## Work order:
Would you reproduce exactly the lines below from the one holding "## Important Notes" through the one holding "- Mantine provides", inclusive, and no others?

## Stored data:
○ ○ ○ ○

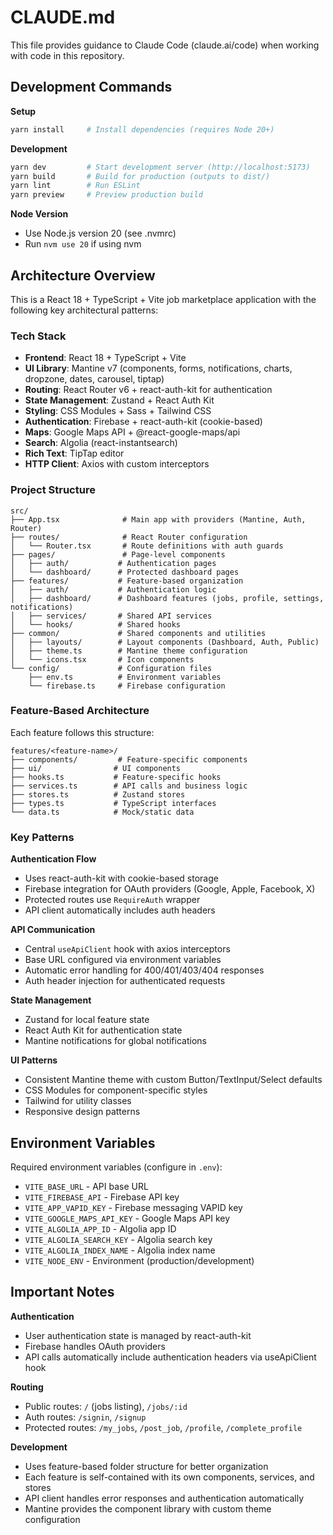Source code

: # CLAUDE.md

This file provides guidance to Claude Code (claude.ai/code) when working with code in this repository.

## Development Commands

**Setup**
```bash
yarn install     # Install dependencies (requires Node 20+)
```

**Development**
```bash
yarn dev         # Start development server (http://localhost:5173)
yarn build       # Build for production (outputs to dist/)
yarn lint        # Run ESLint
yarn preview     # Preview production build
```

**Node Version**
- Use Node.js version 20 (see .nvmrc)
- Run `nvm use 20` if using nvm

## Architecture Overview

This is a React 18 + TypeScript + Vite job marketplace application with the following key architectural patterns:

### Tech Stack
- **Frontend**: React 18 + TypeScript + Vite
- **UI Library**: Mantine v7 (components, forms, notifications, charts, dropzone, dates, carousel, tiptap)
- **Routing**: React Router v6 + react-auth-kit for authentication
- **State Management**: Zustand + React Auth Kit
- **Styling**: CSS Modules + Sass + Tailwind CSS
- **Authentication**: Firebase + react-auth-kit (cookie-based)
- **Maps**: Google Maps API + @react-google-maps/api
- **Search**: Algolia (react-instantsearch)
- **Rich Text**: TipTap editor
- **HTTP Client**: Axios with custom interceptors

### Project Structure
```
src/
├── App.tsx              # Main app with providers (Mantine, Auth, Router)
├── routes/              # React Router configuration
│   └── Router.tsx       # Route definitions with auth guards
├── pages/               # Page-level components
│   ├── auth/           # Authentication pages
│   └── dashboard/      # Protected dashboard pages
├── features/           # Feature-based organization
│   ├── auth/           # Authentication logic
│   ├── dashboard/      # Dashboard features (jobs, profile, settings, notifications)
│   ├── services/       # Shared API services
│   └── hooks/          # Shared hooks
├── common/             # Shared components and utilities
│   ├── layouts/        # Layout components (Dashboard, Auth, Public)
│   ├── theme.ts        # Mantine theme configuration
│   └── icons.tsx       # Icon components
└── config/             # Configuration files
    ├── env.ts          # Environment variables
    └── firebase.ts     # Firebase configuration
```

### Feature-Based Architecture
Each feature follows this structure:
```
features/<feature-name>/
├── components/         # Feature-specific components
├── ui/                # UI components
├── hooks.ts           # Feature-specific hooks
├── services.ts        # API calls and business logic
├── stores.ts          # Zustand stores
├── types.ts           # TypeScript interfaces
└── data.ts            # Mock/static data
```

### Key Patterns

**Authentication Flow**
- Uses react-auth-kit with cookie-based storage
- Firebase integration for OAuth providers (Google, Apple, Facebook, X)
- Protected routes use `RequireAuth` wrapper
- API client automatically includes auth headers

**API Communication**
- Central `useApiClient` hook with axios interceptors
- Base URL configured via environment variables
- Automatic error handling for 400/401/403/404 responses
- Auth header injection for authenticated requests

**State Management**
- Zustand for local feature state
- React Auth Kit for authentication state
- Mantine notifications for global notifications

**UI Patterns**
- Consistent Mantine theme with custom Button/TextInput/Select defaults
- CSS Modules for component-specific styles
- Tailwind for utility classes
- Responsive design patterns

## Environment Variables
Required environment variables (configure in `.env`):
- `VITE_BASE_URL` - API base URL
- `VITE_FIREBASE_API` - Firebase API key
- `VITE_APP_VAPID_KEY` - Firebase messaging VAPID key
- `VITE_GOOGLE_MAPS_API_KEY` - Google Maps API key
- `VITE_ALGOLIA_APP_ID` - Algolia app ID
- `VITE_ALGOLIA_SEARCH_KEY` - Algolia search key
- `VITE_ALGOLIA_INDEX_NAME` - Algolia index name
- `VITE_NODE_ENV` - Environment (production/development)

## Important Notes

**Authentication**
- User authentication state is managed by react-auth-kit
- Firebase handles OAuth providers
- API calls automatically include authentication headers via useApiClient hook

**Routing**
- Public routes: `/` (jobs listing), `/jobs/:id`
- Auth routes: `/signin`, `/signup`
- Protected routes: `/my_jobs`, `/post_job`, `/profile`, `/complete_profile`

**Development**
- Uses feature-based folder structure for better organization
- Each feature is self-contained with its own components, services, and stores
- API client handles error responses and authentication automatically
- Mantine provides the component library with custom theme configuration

○ ○ ○ ○

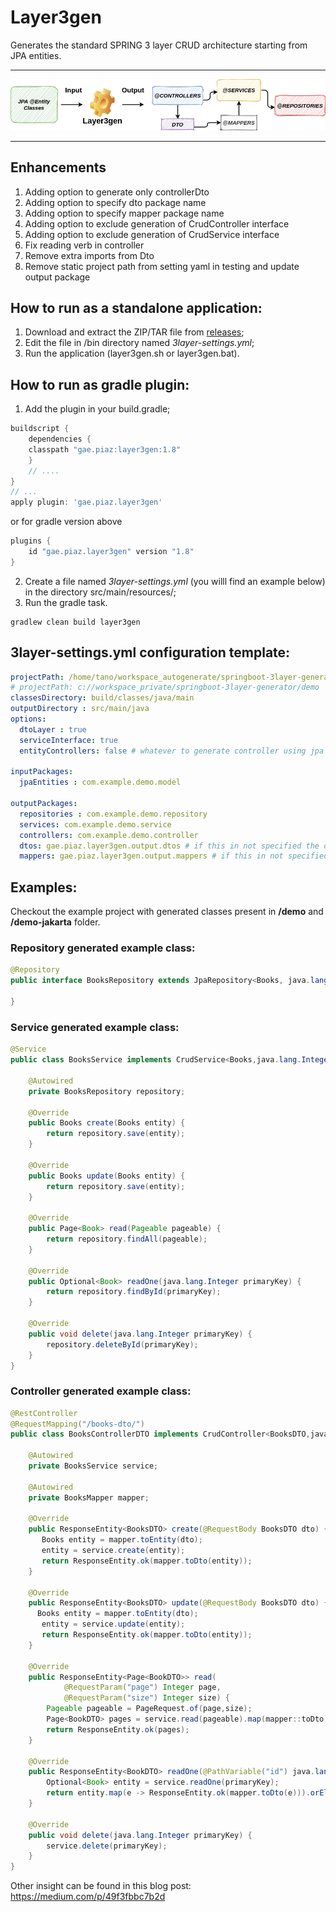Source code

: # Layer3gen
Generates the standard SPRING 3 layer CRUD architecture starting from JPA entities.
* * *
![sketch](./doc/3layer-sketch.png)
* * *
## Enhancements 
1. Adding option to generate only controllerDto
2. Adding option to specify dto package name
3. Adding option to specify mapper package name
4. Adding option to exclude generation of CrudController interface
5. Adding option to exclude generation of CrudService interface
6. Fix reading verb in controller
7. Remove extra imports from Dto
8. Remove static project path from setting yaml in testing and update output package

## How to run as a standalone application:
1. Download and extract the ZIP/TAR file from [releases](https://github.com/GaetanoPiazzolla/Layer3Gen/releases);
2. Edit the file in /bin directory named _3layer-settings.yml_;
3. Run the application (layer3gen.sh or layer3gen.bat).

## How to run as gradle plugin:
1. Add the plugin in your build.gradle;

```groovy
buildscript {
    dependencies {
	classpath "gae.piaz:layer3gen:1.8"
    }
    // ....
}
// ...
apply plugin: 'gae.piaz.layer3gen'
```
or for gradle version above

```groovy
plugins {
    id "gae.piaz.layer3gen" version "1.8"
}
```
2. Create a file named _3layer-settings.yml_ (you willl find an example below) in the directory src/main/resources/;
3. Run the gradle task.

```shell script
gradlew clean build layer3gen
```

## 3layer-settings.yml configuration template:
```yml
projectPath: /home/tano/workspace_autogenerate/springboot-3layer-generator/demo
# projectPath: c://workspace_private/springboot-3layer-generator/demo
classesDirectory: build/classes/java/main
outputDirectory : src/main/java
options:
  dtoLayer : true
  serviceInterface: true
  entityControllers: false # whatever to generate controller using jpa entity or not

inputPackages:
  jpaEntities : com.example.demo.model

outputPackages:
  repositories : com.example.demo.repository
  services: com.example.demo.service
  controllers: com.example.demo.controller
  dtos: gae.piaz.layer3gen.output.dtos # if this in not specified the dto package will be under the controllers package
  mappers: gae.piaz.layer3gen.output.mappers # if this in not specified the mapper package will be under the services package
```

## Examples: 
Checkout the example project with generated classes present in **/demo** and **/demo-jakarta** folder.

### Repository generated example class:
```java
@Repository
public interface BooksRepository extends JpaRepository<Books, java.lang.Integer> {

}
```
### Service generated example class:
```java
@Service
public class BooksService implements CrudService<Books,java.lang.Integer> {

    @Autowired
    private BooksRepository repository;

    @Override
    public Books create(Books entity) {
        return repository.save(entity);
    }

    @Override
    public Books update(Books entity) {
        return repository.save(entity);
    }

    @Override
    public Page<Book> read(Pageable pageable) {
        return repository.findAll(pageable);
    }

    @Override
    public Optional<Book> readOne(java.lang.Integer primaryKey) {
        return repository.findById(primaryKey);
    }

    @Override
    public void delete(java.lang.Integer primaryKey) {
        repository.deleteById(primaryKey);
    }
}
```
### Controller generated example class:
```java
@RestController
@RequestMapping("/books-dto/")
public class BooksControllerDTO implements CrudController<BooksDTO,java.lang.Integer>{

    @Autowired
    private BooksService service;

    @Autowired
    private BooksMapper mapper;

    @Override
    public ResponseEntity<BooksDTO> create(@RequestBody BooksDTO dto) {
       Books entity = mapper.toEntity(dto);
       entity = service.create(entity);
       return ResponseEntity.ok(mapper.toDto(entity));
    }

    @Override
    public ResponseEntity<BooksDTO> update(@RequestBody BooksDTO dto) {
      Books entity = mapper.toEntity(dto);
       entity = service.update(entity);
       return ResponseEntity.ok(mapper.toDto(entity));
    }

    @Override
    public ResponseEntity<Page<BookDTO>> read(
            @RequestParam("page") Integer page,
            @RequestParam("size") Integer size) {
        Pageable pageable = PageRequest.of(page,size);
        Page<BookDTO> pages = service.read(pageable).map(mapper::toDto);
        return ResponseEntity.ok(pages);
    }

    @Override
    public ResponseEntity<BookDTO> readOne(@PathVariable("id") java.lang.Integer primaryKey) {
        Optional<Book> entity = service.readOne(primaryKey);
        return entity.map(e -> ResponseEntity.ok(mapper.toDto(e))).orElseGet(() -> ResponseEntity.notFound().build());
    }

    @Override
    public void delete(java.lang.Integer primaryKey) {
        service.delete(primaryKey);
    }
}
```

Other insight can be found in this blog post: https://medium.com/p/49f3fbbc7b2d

○ ○ ○ ○

## Solution for this exercise:
## Important Notes

**Authentication**
- User authentication state is managed by react-auth-kit
- Firebase handles OAuth providers
- API calls automatically include authentication headers via useApiClient hook

**Routing**
- Public routes: `/` (jobs listing), `/jobs/:id`
- Auth routes: `/signin`, `/signup`
- Protected routes: `/my_jobs`, `/post_job`, `/profile`, `/complete_profile`

**Development**
- Uses feature-based folder structure for better organization
- Each feature is self-contained with its own components, services, and stores
- API client handles error responses and authentication automatically
- Mantine provides the component library with custom theme configuration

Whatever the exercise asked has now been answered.